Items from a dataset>
>>>>

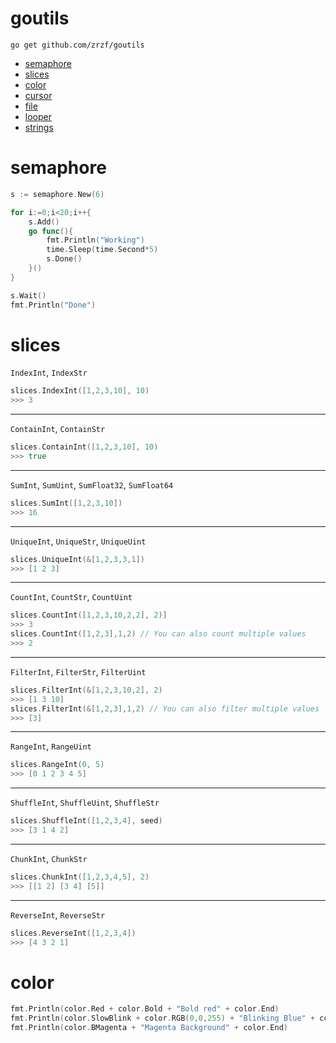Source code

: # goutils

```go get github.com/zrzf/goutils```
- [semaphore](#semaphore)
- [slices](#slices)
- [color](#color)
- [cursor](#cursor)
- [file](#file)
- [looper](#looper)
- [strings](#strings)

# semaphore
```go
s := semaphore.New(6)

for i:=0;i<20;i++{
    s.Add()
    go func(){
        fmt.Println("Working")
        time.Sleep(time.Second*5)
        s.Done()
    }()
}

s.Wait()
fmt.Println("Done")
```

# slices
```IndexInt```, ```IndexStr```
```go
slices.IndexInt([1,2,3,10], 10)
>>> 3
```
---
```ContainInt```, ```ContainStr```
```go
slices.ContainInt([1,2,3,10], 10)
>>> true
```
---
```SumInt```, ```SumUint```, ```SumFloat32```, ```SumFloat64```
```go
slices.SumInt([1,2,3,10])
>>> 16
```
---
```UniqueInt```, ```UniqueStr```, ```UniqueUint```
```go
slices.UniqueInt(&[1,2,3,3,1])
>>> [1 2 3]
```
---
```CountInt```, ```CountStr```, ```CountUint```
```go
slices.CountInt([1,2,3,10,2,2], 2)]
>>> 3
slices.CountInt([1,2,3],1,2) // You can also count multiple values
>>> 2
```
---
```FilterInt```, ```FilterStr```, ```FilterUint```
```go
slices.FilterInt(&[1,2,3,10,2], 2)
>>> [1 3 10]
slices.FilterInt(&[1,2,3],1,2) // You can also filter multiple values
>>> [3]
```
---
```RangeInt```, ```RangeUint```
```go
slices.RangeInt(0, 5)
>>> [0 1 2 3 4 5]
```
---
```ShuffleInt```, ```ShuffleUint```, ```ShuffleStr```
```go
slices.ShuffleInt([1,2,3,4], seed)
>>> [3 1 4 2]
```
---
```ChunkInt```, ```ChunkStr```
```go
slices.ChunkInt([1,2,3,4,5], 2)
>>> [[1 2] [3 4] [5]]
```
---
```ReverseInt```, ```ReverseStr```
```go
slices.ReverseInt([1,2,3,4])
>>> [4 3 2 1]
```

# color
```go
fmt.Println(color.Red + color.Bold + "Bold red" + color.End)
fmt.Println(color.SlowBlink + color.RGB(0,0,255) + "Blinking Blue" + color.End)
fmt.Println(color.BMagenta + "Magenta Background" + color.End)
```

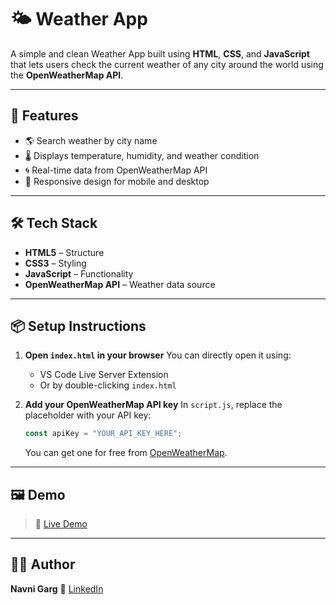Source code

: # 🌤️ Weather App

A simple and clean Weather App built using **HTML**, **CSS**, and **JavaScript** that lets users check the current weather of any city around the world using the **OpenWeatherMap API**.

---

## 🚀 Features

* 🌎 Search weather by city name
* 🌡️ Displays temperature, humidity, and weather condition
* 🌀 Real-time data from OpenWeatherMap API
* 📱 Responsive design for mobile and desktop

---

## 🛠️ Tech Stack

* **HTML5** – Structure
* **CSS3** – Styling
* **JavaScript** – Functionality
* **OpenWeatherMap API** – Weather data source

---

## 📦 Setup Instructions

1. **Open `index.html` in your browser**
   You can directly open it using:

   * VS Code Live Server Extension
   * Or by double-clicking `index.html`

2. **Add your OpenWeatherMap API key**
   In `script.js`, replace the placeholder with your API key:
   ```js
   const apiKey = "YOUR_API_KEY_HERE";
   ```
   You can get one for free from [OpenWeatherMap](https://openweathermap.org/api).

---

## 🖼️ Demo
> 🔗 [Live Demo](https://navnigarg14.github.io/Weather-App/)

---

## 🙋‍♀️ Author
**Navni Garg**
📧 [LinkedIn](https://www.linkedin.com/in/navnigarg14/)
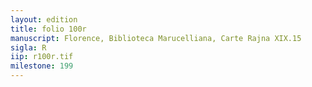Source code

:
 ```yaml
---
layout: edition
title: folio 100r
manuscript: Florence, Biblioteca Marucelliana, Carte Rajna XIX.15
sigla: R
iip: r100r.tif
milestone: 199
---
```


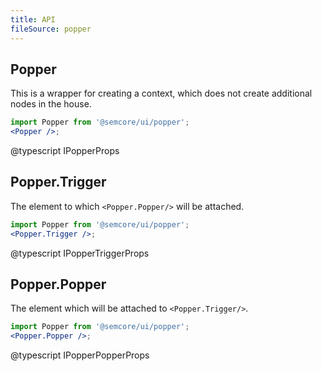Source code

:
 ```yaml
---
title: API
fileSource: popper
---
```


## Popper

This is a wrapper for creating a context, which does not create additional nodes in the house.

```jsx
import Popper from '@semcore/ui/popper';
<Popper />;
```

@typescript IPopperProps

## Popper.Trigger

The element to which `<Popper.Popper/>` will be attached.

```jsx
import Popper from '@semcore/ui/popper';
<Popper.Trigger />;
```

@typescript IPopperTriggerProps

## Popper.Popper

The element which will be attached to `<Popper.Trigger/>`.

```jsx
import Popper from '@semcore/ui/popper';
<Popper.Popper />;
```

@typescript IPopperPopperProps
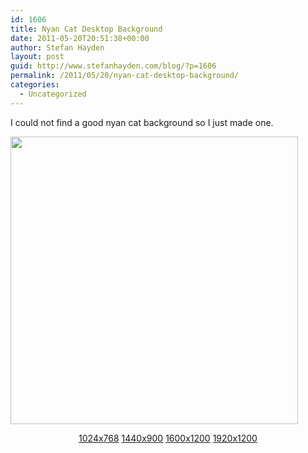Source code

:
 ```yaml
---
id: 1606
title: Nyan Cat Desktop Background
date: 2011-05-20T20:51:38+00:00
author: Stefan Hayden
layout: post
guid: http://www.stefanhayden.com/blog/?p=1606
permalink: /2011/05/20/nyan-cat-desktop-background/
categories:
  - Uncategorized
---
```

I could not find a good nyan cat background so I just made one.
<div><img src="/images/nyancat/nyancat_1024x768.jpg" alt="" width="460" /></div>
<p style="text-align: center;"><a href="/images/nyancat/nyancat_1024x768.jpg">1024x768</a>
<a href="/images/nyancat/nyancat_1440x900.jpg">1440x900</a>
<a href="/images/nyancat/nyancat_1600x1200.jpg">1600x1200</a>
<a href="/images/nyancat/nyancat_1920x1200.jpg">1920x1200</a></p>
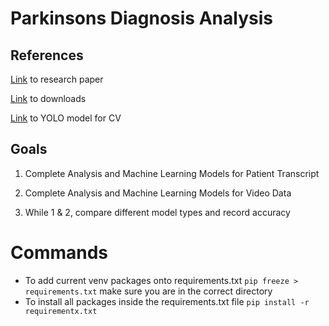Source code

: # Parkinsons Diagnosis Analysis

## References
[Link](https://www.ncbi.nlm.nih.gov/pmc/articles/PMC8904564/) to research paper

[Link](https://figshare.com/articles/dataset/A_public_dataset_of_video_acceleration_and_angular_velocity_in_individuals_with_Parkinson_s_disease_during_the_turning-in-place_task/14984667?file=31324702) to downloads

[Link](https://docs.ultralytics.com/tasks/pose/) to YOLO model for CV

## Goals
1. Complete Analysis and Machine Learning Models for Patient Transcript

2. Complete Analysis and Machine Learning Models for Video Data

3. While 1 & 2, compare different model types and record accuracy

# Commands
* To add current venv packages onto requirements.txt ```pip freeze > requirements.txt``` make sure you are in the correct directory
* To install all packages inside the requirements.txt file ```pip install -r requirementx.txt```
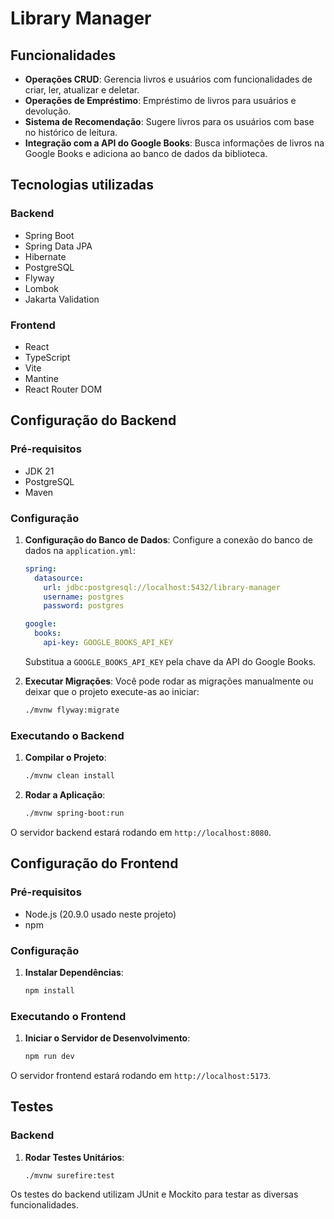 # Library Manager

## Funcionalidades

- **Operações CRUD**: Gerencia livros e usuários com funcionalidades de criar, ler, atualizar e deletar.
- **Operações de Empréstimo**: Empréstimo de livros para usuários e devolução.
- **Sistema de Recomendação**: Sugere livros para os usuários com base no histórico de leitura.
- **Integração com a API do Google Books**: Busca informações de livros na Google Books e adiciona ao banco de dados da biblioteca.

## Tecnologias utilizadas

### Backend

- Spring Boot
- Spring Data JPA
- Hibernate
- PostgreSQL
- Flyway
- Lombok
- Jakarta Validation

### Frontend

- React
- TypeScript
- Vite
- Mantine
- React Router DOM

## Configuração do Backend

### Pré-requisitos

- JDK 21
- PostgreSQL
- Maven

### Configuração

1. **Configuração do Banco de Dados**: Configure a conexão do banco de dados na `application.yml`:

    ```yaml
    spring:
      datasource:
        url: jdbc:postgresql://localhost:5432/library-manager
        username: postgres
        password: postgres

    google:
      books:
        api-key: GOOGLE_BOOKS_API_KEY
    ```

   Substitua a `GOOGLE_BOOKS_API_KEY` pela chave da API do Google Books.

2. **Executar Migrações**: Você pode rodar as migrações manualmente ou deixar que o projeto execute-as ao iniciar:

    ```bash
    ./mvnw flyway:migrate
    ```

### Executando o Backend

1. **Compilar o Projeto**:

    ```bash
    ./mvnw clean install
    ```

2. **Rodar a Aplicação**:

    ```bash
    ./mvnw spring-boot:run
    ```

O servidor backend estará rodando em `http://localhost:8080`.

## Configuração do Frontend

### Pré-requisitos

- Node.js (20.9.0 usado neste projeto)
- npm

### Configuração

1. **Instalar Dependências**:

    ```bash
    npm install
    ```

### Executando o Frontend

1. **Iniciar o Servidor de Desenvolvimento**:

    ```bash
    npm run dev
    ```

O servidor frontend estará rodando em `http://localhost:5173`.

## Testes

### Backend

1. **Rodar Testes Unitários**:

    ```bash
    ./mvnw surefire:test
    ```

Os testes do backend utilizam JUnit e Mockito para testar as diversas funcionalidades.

<<<<

WHAT THE EXERCISE ASKS> Report the number of lines in the records that hold "color" and write no other words.

PROBLEM SOLUTION> 5